Taking a Moment
By Therese Walsh | September 11, 2007 |
I vividly recall seeing one of the towers collapse live on CNN this day in 2001. I remember sinking to my knees in shock and horror.
“I can’t believe what just happened,” I said.
My daughter came up behind me. “What’s wrong, Mommy?”
My hand was over my mouth. I told her the truth: “A lot of people just died.”
I’m not a native of New York City. I can’t imagine what someone who lives in the city—who had a loved one die or was running from debris or just watching terrified from the periphery—felt that day or how they’ve managed to cope in the aftermath. I guess most of them did what we all have to when life tuns out harsher than we could’ve dreamed: develop a thicker skin and try to move on.
Even though I’m not a native of NYC, I am a New York state resident. I remember the most ominous looking sky the day after the attacks, with positively stark, gray, fat clouds rolling overhead. I remember thinking they were overfilled with remnants of the terrible day-pieces of city and other people’s lives descending on my hometown like a traveling cemetery, demanding that all of us pay our respects. They affected me, those clouds and the unnatural storm that preceded them. They made me anxious, and they made me hear the ticking of the clock more loudly than ever before. I began taking my dreams a lot more seriously. I looked at the faded fortune cookie slip I’d kept for years, the one that said, You are a lover of words. Someday you will write a book, and I thought, “Someday is now.”
Yes, the day became the catalyst for something good in my life–I got serious about pursuing my dreams on a different level. But I also respect the deeper message of that day and the death-shroud cloud: It’s so important to squeeze as much as we can from the hours.

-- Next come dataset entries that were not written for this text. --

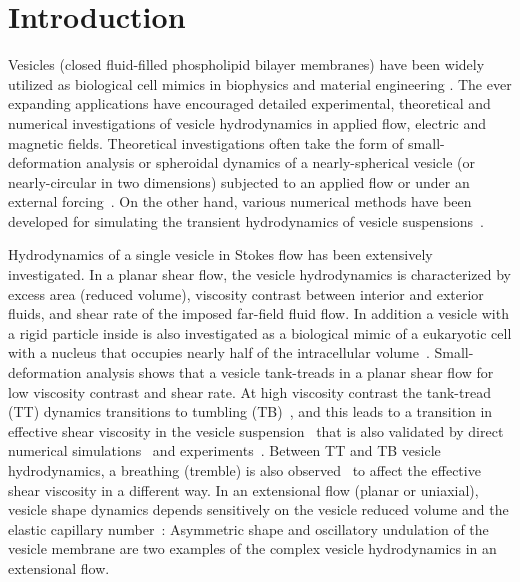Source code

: \documentclass[prf,superscriptaddress,showpacs]{revtex4-1}
\begin{document}
\section{Introduction}
Vesicles (closed fluid-filled phospholipid bilayer membranes) have been
widely utilized as biological cell mimics in biophysics and material
engineering \cite{}.  The ever expanding applications have encouraged
detailed experimental, theoretical and numerical investigations of
vesicle hydrodynamics in applied flow, electric and magnetic fields.
Theoretical investigations often take the form of small-deformation
analysis or spheroidal dynamics of a nearly-spherical vesicle (or
nearly-circular in two dimensions) subjected to an applied flow or under
an external forcing~\cite{Barthes-BieselRallison1981_JFM,
Misbah2006_PRL, Vlahovska2007_PRE, Finken2008_EPL,
ZhangZahnTanLin2013_PoF, Nganguia2013_PRE}.  On the other hand, various
numerical methods have been developed for simulating the transient
hydrodynamics of vesicle suspensions~\cite{BagchiJohoson2005_JBE,
Biben2005_EJP, Veerapaneni2009_JCP, SeolHuKimLai2016_JCP}.  

Hydrodynamics of a single vesicle in Stokes flow has been extensively
investigated. In a planar shear flow, the vesicle hydrodynamics is
characterized by excess area (reduced volume), viscosity contrast
between interior and exterior fluids, and shear rate of the imposed
far-field fluid flow. In addition a vesicle with a rigid particle inside
is also investigated as a biological mimic of a eukaryotic cell with a
nucleus that occupies nearly half of the intracellular
volume~\cite{Veerapaneni2011_PRL}. Small-deformation analysis shows that
a vesicle tank-treads in a planar shear flow for low viscosity contrast
and shear rate. At high viscosity contrast the tank-tread (TT) dynamics
transitions to tumbling (TB)~\cite{Misbah2006_PRL, Vlahovska2007_PRE},
and this leads to a transition in effective shear viscosity in the
vesicle suspension~\cite{Misbah2006_PRL,Vitkova2008_BJ} that is also
validated by direct numerical
simulations~\cite{GhigliottiBibenMisbah2010_JFM} and
experiments~\cite{KantslerSegreSteinberg2008_EPL,
ZabuskySegreDeschamps2011_PoF}.  Between TT and TB vesicle
hydrodynamics, a breathing (tremble) is also
observed~\cite{Misbah2006_PRL,KantslerSegreSteinberg2008_PRL,
ZhaoShaqfeh2011_JFM, SpannZhaoShaqfeh2014_PoF} to affect the effective
shear viscosity in a different way.  In an extensional flow (planar or
uniaxial), vesicle shape dynamics depends sensitively on the vesicle
reduced volume  and the elastic capillary
number~\cite{KantslerSegreSteinberg2008_PRL, ZhaoShaqfeh2013_JFM,
Narsimhan2014_JFM, DahlNarsimhanGouveia2016_SoftMatt}: Asymmetric shape
and oscillatory undulation of the vesicle membrane are two examples of
the complex vesicle hydrodynamics in an extensional flow.
\end{document}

I was asked once to write an essay about art—about why art is important following loss. What I wrote seems to fit this day, so here it is:
Life is not always kind to us individually, or to our families, our towns, our country or our world. But it’s important not to let cheerlessness grow within us uncountered, because it can choke out hope. Art is a great remedy for this kind of bewildered, lost feeling, because when we’re in the midst of art we’re reminded that life has purpose and that purpose is often joyful. It doesn’t matter if you’re creating art or admiring someone else’s, or whether the art itself appears in a deft brushstroke or a poignant melody or an apt phrase or a lingering touch between two dancers. What matters is art’s ability to take us outside of our own experience for a while to remind us that there is meaning beyond despair. Art is able to do this like nothing else because it stems from passion, and passion is–at least for me–nearly the very opposite of hopelessness.
I guess this is what motivated me to write after 9/11 and what brings me back to my wip, regardless of what might be happening around me. Passion. Hope. Find it, then use it well and use it often.
Write on, all.
Photo Credit: Flickr, by Dragonfly
Like many others I had trouble writing for a while after 9/11/01. At the time I was working on the lightest, frothiest of my Regency romances. It just felt wrong to work on it when such horrible things were going on. Then I realized that that was the sort of book I was reaching for and that writing this silly, fun book was my own personal act of defiance against the darkness.
Some time after that book came out I got a letter from a reader. She wrote that she was a young widow, that she still missed her husband after a year but books like mine helped her escape her troubles for a while.
There’s no greater vindication for what we do.
Thanks for sharing that, Elena. And what a kind woman to share that with you, too.
Wow, Elena. Just….wow.
what i remember most about 9/11 is what a beautiful day it was. i was in my garden that morning, checking out what was blooming that day. was it my teddy bear sunflowers, poofy little globes of gold? Or my rudbeckias dancing in the slight breeze, their yellow petals and plump brown faces brighter than any other day? i heard the bees hum as they bobbed from flower to flower. i didn’t know of the crash until my sister called me from manhattan. then the second plane crashed (and we then knew what it meant) and after we hung up, i wasn’t able to make contact with her again for three days. i went back outside into my garden, and still the sun was brillant, the flowers gently shaking with the airflow. All the little critters of the garden were still busy with their daily routine. but i knew that not too far away, there was smoke and fire, and people running and screaming in fear and pain, and thousands of phone calls were being made from people leaving their last words, only thinking of gifting their loved ones with precious words of peace to get them through the days ahead. i was born in nyc and though i love the countryside, that city is still in my blood. and i cried for a week. for those that suffered and died, and for what it meant for our future.